━━ Given data

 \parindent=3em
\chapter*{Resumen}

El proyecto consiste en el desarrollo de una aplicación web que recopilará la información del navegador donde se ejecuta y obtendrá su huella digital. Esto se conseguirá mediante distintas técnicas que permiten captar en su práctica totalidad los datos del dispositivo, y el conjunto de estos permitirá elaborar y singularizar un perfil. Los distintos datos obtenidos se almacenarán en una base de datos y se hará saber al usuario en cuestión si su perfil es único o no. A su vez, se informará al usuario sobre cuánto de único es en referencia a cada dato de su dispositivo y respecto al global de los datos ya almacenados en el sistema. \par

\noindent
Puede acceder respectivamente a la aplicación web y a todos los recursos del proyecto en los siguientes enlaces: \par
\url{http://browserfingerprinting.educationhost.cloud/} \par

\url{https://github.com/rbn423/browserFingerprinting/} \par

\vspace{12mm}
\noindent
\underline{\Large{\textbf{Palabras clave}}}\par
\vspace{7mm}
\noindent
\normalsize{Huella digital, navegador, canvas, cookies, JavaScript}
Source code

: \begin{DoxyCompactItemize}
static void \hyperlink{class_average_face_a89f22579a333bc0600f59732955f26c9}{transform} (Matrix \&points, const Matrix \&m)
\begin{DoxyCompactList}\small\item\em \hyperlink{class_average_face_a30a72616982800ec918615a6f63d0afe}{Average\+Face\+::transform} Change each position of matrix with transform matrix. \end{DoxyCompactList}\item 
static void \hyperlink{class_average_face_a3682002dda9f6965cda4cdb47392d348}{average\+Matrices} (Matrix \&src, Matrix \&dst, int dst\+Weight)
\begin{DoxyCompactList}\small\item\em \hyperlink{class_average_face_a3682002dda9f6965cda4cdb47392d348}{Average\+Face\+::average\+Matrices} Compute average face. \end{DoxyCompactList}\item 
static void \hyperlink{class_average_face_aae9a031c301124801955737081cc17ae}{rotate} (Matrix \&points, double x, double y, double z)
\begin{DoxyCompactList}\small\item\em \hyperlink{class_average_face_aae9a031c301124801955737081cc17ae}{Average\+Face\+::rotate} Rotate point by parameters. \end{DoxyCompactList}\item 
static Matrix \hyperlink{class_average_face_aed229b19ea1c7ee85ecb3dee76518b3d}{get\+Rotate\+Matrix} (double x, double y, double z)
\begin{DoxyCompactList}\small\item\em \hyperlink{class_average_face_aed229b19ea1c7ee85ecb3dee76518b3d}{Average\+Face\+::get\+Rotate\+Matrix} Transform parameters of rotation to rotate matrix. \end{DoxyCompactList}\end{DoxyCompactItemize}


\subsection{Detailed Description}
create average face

━━━━

Brief: Would you set down every entry again, exactly?

Result for this exercise:
 \parindent=3em
\chapter*{Resumen}

El proyecto consiste en el desarrollo de una aplicación web que recopilará la información del navegador donde se ejecuta y obtendrá su huella digital. Esto se conseguirá mediante distintas técnicas que permiten captar en su práctica totalidad los datos del dispositivo, y el conjunto de estos permitirá elaborar y singularizar un perfil. Los distintos datos obtenidos se almacenarán en una base de datos y se hará saber al usuario en cuestión si su perfil es único o no. A su vez, se informará al usuario sobre cuánto de único es en referencia a cada dato de su dispositivo y respecto al global de los datos ya almacenados en el sistema. \par

\noindent
Puede acceder respectivamente a la aplicación web y a todos los recursos del proyecto en los siguientes enlaces: \par
\url{http://browserfingerprinting.educationhost.cloud/} \par

\url{https://github.com/rbn423/browserFingerprinting/} \par

\vspace{12mm}
\noindent
\underline{\Large{\textbf{Palabras clave}}}\par
\vspace{7mm}
\noindent
\normalsize{Huella digital, navegador, canvas, cookies, JavaScript}
Source code

: \begin{DoxyCompactItemize}
static void \hyperlink{class_average_face_a89f22579a333bc0600f59732955f26c9}{transform} (Matrix \&points, const Matrix \&m)
\begin{DoxyCompactList}\small\item\em \hyperlink{class_average_face_a30a72616982800ec918615a6f63d0afe}{Average\+Face\+::transform} Change each position of matrix with transform matrix. \end{DoxyCompactList}\item 
static void \hyperlink{class_average_face_a3682002dda9f6965cda4cdb47392d348}{average\+Matrices} (Matrix \&src, Matrix \&dst, int dst\+Weight)
\begin{DoxyCompactList}\small\item\em \hyperlink{class_average_face_a3682002dda9f6965cda4cdb47392d348}{Average\+Face\+::average\+Matrices} Compute average face. \end{DoxyCompactList}\item 
static void \hyperlink{class_average_face_aae9a031c301124801955737081cc17ae}{rotate} (Matrix \&points, double x, double y, double z)
\begin{DoxyCompactList}\small\item\em \hyperlink{class_average_face_aae9a031c301124801955737081cc17ae}{Average\+Face\+::rotate} Rotate point by parameters. \end{DoxyCompactList}\item 
static Matrix \hyperlink{class_average_face_aed229b19ea1c7ee85ecb3dee76518b3d}{get\+Rotate\+Matrix} (double x, double y, double z)
\begin{DoxyCompactList}\small\item\em \hyperlink{class_average_face_aed229b19ea1c7ee85ecb3dee76518b3d}{Average\+Face\+::get\+Rotate\+Matrix} Transform parameters of rotation to rotate matrix. \end{DoxyCompactList}\end{DoxyCompactItemize}


\subsection{Detailed Description}
create average face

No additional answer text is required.